Home > Conferences & Events > Scialog: Solar Energy Conversion > 2011 Keynote Presentations > Jim McCusker
Jim McCusker, a physical inorganic chemist from Michigan State University, is part of a collaboration of chemists, mathematicians and engineers at MSU that is striving to improve solar panel technology. The collaborative is supported by a $1.9 million grant from the NSF.
He told Scialog attendees that "for renewable energy to succeed, it has to get to a point where it is economically competitive with current technology. This means we need totally transformational technologies."
Today's solar panels are based on science worked out when the Beatles' "Good Day Sunshine" was new to the airwaves, he said. Their primary light absorber is extremely pure - and costly -- silicon. Electricity produced by solar panels today costs two or three times as much as energy produced by coal.
"With estimates showing global power consumption tripling by 2050, we need to have scalable approaches that balance cost efficiency with environmental stewardship," McCusker said. "Only solar can be scalable to the amounts required."
Solar energy is plentiful, if underutilized: The amount that hits the Earth's surface in one hour equals the energy humans consume in a year.

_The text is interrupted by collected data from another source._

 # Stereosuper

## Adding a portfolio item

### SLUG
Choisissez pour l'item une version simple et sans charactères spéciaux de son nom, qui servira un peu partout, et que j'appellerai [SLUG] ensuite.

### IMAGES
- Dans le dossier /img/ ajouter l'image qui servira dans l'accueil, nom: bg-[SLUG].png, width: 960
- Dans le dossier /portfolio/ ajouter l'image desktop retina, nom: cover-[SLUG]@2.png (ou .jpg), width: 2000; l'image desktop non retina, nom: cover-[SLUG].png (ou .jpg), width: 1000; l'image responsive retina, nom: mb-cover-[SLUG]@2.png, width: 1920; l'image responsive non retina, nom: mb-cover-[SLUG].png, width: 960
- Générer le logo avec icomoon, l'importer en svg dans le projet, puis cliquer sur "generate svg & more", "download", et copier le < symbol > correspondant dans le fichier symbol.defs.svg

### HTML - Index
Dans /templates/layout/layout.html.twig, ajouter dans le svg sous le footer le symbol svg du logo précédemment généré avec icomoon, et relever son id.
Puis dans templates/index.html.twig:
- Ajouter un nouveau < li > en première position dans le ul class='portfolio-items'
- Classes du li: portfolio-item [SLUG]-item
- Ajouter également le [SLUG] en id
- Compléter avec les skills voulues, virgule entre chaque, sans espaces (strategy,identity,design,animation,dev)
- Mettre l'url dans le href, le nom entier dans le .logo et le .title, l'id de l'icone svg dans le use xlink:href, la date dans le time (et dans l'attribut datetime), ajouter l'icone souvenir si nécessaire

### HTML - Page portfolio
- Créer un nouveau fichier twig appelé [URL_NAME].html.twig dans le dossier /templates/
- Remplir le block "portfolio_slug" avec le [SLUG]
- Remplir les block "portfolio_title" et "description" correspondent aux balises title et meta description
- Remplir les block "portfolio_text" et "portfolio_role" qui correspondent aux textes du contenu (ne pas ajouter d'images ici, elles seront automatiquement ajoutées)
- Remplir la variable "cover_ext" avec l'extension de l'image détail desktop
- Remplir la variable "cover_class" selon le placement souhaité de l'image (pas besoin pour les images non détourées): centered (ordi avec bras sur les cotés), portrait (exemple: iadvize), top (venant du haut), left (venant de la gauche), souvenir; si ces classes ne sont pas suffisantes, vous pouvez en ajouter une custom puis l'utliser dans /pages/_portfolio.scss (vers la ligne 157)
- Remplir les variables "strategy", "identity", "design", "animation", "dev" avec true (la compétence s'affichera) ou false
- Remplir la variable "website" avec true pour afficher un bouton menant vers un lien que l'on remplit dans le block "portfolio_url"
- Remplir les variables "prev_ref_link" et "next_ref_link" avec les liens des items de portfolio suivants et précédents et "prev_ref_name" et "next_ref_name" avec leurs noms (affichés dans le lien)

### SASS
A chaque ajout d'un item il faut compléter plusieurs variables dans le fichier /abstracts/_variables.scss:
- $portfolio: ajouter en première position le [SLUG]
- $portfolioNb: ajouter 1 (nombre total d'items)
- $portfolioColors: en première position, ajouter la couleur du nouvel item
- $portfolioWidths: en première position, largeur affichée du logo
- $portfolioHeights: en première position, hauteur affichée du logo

McCusker’s group is developing a solar cell based on a design that combines a dye with an inexpensive semiconductor -- titanium dioxide - instead of silicon. Titanium dioxide is an opaque white pigment commonly used in paint and other consumer products. Applying advanced materials and nanoparticle technology can make electron conduction more efficient, he said.
The efficiency of these devices is around 11 percent, McCusker noted, but that requires using a liquid electrolyte. His project will use a more efficient and inexpensive solid-state material.